Write out exactly the lines from the first line of the records below through the line that contains "and the syntax", and stop there.

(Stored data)
········

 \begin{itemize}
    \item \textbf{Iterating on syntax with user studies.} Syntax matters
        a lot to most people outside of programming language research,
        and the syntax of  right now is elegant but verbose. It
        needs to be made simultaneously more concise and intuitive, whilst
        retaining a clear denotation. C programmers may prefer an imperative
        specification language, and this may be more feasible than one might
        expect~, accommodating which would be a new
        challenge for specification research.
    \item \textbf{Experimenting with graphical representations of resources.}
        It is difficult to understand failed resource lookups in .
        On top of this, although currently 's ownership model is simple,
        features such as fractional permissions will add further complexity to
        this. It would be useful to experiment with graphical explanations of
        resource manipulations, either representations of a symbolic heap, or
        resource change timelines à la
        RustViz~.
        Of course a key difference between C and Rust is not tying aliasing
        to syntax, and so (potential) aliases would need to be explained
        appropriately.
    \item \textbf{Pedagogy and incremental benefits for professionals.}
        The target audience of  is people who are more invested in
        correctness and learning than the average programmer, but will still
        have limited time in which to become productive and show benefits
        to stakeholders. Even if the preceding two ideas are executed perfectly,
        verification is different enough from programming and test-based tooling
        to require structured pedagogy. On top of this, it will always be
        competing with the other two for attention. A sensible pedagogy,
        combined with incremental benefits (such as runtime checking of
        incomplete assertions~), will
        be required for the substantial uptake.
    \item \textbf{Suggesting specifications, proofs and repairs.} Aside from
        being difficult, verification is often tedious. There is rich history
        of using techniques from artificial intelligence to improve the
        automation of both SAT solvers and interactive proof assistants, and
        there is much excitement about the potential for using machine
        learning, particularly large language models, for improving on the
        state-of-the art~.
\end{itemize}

········

- Reply to the exercise:
 \begin{itemize}
    \item \textbf{Iterating on syntax with user studies.} Syntax matters
        a lot to most people outside of programming language research,
        and the syntax of  right now is elegant but verbose. It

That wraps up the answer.